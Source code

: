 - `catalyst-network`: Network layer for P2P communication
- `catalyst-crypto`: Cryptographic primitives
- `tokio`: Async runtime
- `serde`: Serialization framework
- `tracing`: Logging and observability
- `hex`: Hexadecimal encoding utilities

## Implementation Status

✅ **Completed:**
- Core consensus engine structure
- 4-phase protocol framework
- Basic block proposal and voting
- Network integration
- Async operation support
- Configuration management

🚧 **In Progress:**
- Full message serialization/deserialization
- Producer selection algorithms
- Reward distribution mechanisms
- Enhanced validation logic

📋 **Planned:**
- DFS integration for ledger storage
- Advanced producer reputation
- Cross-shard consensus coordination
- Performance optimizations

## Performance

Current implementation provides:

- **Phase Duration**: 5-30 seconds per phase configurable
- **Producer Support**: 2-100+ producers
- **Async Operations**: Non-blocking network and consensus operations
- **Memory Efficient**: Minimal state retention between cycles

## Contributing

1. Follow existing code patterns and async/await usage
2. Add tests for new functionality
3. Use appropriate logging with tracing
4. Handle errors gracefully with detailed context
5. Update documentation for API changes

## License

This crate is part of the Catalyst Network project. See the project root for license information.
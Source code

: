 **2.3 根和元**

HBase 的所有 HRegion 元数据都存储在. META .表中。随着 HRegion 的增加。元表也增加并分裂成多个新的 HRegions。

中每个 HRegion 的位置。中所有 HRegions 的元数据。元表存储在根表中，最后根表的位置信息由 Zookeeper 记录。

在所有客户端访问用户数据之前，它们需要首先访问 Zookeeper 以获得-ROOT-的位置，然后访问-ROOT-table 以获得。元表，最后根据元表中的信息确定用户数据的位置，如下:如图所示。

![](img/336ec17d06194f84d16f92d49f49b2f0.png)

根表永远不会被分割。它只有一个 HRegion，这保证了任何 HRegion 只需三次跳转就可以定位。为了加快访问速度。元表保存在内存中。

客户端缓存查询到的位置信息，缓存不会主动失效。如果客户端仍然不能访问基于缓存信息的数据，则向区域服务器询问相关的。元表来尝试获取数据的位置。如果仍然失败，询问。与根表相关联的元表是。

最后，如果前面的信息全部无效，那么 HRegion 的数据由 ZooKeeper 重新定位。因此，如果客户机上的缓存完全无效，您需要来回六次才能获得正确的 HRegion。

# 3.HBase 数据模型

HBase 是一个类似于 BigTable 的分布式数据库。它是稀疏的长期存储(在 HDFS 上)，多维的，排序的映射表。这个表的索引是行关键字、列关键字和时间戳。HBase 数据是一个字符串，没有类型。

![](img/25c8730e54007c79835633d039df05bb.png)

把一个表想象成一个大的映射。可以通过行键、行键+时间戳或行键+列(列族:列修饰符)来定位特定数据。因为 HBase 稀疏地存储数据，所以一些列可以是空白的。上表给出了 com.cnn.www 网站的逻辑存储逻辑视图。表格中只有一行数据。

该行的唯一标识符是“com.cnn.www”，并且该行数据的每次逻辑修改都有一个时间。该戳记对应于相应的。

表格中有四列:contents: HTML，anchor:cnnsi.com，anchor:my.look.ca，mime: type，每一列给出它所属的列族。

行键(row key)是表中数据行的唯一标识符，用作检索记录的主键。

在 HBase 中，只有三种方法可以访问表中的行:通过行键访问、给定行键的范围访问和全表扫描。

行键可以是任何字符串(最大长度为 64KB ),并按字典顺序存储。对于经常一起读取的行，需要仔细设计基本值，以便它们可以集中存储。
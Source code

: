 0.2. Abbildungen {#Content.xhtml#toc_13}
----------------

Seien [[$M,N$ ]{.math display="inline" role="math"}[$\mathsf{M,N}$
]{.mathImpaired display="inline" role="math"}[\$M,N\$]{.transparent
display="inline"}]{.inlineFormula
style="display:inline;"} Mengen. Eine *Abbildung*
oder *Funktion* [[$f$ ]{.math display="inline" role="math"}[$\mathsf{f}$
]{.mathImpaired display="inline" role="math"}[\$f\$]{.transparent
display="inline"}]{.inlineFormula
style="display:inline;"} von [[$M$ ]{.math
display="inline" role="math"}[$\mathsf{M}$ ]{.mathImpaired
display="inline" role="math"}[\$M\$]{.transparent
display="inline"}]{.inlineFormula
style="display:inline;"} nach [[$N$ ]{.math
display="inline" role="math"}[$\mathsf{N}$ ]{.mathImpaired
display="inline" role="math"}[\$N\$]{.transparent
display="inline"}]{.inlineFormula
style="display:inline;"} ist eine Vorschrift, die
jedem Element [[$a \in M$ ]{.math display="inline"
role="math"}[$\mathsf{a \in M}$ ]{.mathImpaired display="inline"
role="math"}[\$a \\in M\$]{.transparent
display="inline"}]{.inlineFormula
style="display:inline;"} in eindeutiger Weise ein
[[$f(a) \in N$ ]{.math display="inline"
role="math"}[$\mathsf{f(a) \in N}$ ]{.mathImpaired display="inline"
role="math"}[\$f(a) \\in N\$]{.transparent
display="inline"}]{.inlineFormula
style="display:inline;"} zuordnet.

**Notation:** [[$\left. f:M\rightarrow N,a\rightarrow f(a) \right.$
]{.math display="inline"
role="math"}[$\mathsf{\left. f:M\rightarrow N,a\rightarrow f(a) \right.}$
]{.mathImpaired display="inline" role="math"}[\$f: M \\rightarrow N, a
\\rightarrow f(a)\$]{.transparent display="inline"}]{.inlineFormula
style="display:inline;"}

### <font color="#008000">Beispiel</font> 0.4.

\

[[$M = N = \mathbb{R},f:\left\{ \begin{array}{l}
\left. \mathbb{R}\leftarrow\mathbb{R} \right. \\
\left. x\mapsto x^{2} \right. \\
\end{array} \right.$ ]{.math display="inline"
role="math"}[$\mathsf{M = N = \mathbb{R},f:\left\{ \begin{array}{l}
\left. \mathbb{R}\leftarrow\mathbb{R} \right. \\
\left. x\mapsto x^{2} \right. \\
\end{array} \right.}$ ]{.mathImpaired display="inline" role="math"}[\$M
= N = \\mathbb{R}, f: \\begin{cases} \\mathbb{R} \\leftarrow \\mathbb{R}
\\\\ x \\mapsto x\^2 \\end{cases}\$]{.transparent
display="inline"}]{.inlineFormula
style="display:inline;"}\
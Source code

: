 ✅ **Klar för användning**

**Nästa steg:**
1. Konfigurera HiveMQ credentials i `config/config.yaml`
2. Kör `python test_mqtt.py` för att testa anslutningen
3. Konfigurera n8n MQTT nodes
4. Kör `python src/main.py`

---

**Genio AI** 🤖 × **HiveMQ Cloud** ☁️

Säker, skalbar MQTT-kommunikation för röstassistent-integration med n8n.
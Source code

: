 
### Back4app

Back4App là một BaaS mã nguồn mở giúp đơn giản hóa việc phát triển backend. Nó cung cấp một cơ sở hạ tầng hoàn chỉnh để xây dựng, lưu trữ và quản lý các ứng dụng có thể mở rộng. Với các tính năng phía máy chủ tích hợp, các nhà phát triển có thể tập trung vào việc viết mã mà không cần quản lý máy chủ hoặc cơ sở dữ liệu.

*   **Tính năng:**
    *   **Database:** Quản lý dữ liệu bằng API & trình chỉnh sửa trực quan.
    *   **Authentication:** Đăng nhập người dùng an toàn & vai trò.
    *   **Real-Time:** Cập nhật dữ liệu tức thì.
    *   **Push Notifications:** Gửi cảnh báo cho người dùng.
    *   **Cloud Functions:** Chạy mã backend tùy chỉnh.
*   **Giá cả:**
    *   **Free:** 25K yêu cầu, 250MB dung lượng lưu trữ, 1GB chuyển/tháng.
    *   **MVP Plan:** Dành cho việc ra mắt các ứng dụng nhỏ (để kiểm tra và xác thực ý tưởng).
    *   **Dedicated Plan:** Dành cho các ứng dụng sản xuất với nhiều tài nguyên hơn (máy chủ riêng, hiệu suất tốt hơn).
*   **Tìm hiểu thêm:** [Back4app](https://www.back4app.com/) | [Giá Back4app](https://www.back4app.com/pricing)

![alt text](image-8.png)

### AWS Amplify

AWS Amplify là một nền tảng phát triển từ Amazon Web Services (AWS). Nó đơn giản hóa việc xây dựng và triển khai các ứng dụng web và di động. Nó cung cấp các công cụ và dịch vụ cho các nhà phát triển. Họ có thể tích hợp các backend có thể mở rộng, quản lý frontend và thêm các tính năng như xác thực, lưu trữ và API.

——

* _Work task_:
Reproduce the entries above exactly, starting at their first line and finishing with the line that contains "Hexadecimal encoding utilities".

* _Result for this exercise_:
Source code

: - `catalyst-network`: Network layer for P2P communication
- `catalyst-crypto`: Cryptographic primitives
- `tokio`: Async runtime
- `serde`: Serialization framework
- `tracing`: Logging and observability
- `hex`: Hexadecimal encoding utilities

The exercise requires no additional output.